Kesadaran diri pada pasangan bisa terwujud dalam berbagai cara. Misalnya, Dia mungkin berterus terang tentang keterbatasan mereka, bukannya memberikan janji yang berlebihan dan kurang memberikan hasil.
Kejujuran mengenai kapasitas dan batasan tidak hanya mencegah kekecewaan di masa depan namun juga menumbuhkan budaya transparansi dan kepercayaan dalam hubungan.
5. Mereka tidak terjebak dalam konflik
Wajar jika Anda merasa diserang dan merespons secara defensif ketika orang lain sedang kesal. Namun, orang yang cerdas secara emosional akan memahami batasan antara emosinya dan emosi orang lain.
Mereka menyadari bahwa perasaan dan tindakan orang lain adalah tentang diri mereka sendiri, bukan cerminan atau penilaian diri mereka sendiri. Anda mungkin menyadari bahwa pasangan Anda tetap bersikap tenang dan tidak menginternalisasikan kemarahan orang lain.
Keterampilan mempertahankan sikap tenang dan empati bahkan dalam menghadapi agresi sekalipun, merupakan aspek yang kuat dari kecerdasan emosional. Hal ini tidak hanya mencegah eskalasi tetapi juga dapat mengubah situasi yang berpotensi bergejolak menjadi interaksi yang lebih positif.
6. Mereka mengakui kesalahan mereka
Pasangan yang memiliki kecerdasan emosional biasanya tidak akan langsung bersikap defensif. Sebaliknya, Dia akan mendengarkan dengan penuh perhatian, dengan tulus mempertimbangkan perasaan Anda, dan kemudian mengakuinya.
Perilaku ini merupakan sesuatu hal yang mendalam dari kecerdasan emosional. Ini melibatkan kesadaran diri, kerendahan hati, dan keberanian untuk menghadapi ketidaksempurnaan seseorang.

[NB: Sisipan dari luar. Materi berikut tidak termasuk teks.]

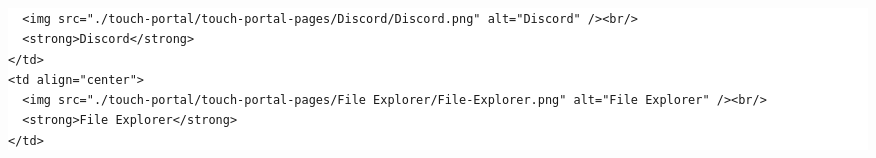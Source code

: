       <img src="./touch-portal/touch-portal-pages/Discord/Discord.png" alt="Discord" /><br/>
      <strong>Discord</strong>
    </td>
    <td align="center">
      <img src="./touch-portal/touch-portal-pages/File Explorer/File-Explorer.png" alt="File Explorer" /><br/>
      <strong>File Explorer</strong>
    </td>
  </tr>
  <tr>
    <td align="center">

Dengan mengakui kesalahannya, pasangan Anda menunjukkan pola pikir berkembang – pemahaman bahwa membuat kesalahan adalah bagian dari kemanusiaan dan merupakan kesempatan untuk belajar dan berkembang.
Pendekatan ini tidak hanya menunjukkan rasa hormat yang mendalam terhadap perasaan orang lain tetapi juga memberikan landasan bagi kepercayaan dan komunikasi terbuka dalam hubungan.
7. Mereka sabar dan toleran
Bayangkan Anda mengalami hari-hari di mana segala sesuatunya terasa membebani, dan Anda tidak bisa tetap tenang. Anda mudah tersinggung, bahkan mungkin sedikit melakukan hal yang tidak masuk akal.
Pada saat-saat inilah kecerdasan emosional pasangan Anda benar-benar dapat terpancar dalam kesabaran dan toleransinya. Ketika Anda sedang kesal, pasangan Anda tidak akan mendorong atau mendesak Anda.
Sebaliknya, Dia akan menawarkan ruang kepada Anda dengan kalimat lembut, “Aku di sini saat Anda siap bicara,”. Ungkapan sederhana ini berbicara banyak. Ini bukan tentang mengabaikan masalah atau mengesampingkan perasaan Anda, tetapi tentang memberi saya waktu yang saya perlukan untuk menenangkan diri.